Active Directory User Provisioning

User provisioning & overprovisioning

In Active Directory, user provisioning refers to the creation of user accounts and the assigning of resources to those accounts.

This sounds simple enough but implies a lot of time consuming manual labor and errors. It’s the networking equivalent of paying an opera soprano to peel oranges. Admins were not born to do this.

The solution? PowerShell scripts or, better still, automation tools do all the hard work at the click of a mouse. Even so, where you have provisioning you inevitably have the possibility of overprovisioning. This could mean that more users have been created than are necessary, or that users have been assigned finite resources such as disk space in a wasteful way.
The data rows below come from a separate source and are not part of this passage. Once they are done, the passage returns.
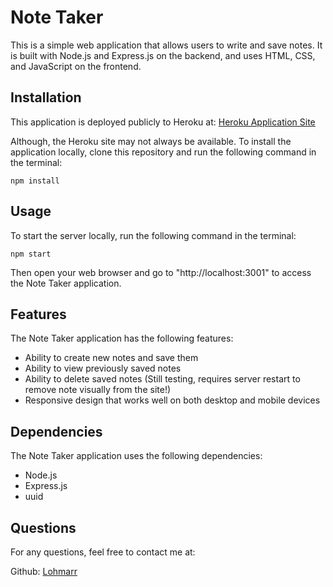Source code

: # Note Taker

This is a simple web application that allows users to write and save notes. It is built with Node.js and Express.js on the backend, and uses HTML, CSS, and JavaScript on the frontend.

## Installation

This application is deployed publicly to Heroku at: [Heroku Application Site](https://evening-castle-21332.herokuapp.com/)

Although, the Heroku site may not always be available. To install the application locally, clone this repository and run the following command in the terminal:

`npm install`

## Usage

To start the server locally, run the following command in the terminal:

`npm start`

Then open your web browser and go to "http://localhost:3001" to access the Note Taker application.

## Features

The Note Taker application has the following features:

- Ability to create new notes and save them
- Ability to view previously saved notes
- Ability to delete saved notes (Still testing, requires server restart to remove note visually from the site!)
- Responsive design that works well on both desktop and mobile devices

## Dependencies

The Note Taker application uses the following dependencies:

- Node.js
- Express.js
- uuid

## Questions
For any questions, feel free to contact me at:

Github: [Lohmarr](https://github.com/Lohmarr)
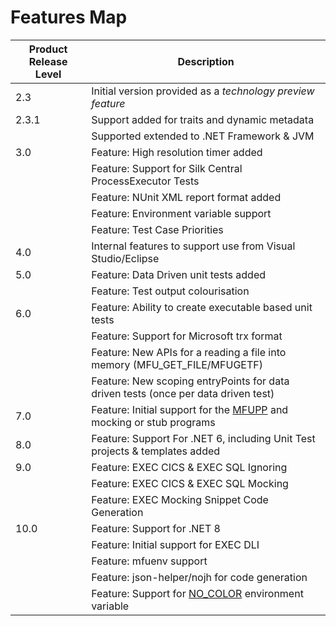 # Features Map

| Product Release Level | Description                                                                                                                                                                             |
| --------------------- | --------------------------------------------------------------------------------------------------------------------------------------------------------------------------------------- |
| 2.3                   | Initial version provided as a _technology preview feature_                                                                                                                              |
| 2.3.1                 | Support added for traits and dynamic metadata                                                                                                                                           |
|                       | Supported extended to .NET Framework & JVM                                                                                                                                              |
| 3.0                   | Feature: High resolution timer added                                                                                                                                                    |
|                       | Feature: Support for Silk Central ProcessExecutor Tests                                                                                                                                 |
|                       | Feature: NUnit XML report format added                                                                                                                                                  |
|                       | Feature: Environment variable support                                                                                                                                                   |
|                       | Feature: Test Case Priorities                                                                                                                                                           |
| 4.0                   | Internal features to support use from Visual Studio/Eclipse                                                                                                                             |
| 5.0                   | Feature: Data Driven unit tests added                                                                                                                                                   |
|                       | Feature: Test output colourisation                                                                                                                                                      |
| 6.0                   | Feature: Ability to create executable based unit tests                                                                                                                                  |
|                       | Feature: Support for Microsoft trx format                                                                                                                                               |
|                       | Feature: New APIs for a reading a file into memory (MFU_GET_FILE/MFUGETF)                                                                                                               |
|                       | Feature: New scoping entryPoints for data driven tests (once per data driven test)                                                                                                      |
| 7.0                   | Feature: Initial support for the [MFUPP](https://www.microfocus.com/documentation/visual-cobol/vc70/VS2017/GUID-155E6D83-1A98-43FF-B63B-1CD0426E8461.html) and mocking or stub programs |
| 8.0                   | Feature: Support For .NET 6, including Unit Test projects & templates added                                                                                                             |
| 9.0                   | Feature: EXEC CICS & EXEC SQL Ignoring                                                                                                                                                  |
|                       | Feature: EXEC CICS & EXEC SQL Mocking                                                                                                                                                   |
|                       | Feature: EXEC Mocking Snippet Code Generation                                                                                                                                           |
| 10.0                  | Feature: Support for .NET 8                                                                                                                                                             |
|                       | Feature: Initial support for EXEC DLI                                                                                                                                                   |
|                       | Feature: mfuenv support                                                                                                                                                                 |
|                       | Feature: json-helper/nojh for code generation                                                                                                                                           |
|                       | Feature: Support for [NO_COLOR](http://no-color.org/) environment variable                                                                                                              |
This may result in a formal condition known as Active Directory dystopia: where admins think users have been overprovisioned while the users believe the opposite. Everybody is miserable.

User deprovisioning

Hand-in-hand with provisioning and arguably more important, is user deprovisioning. It sounds a bit negative – removing a user or resource from Active Directory and revoking permissions – but good directory management depends on it being done well every time.

Users are born, they live for a while and eventually they expire, figuratively speaking. The same applies to computers. As with provisioning, deprovisioning can be done manually, and sometimes is in smaller organizations where someone leaves under a dark shadow and the deprovisioning needs to happen quickly. In large organizations, this is handled by automated tools as directed by HR.

Lesson to take away: Getting deprovisioning wrong is one way to create a lot of unnecessary security risk.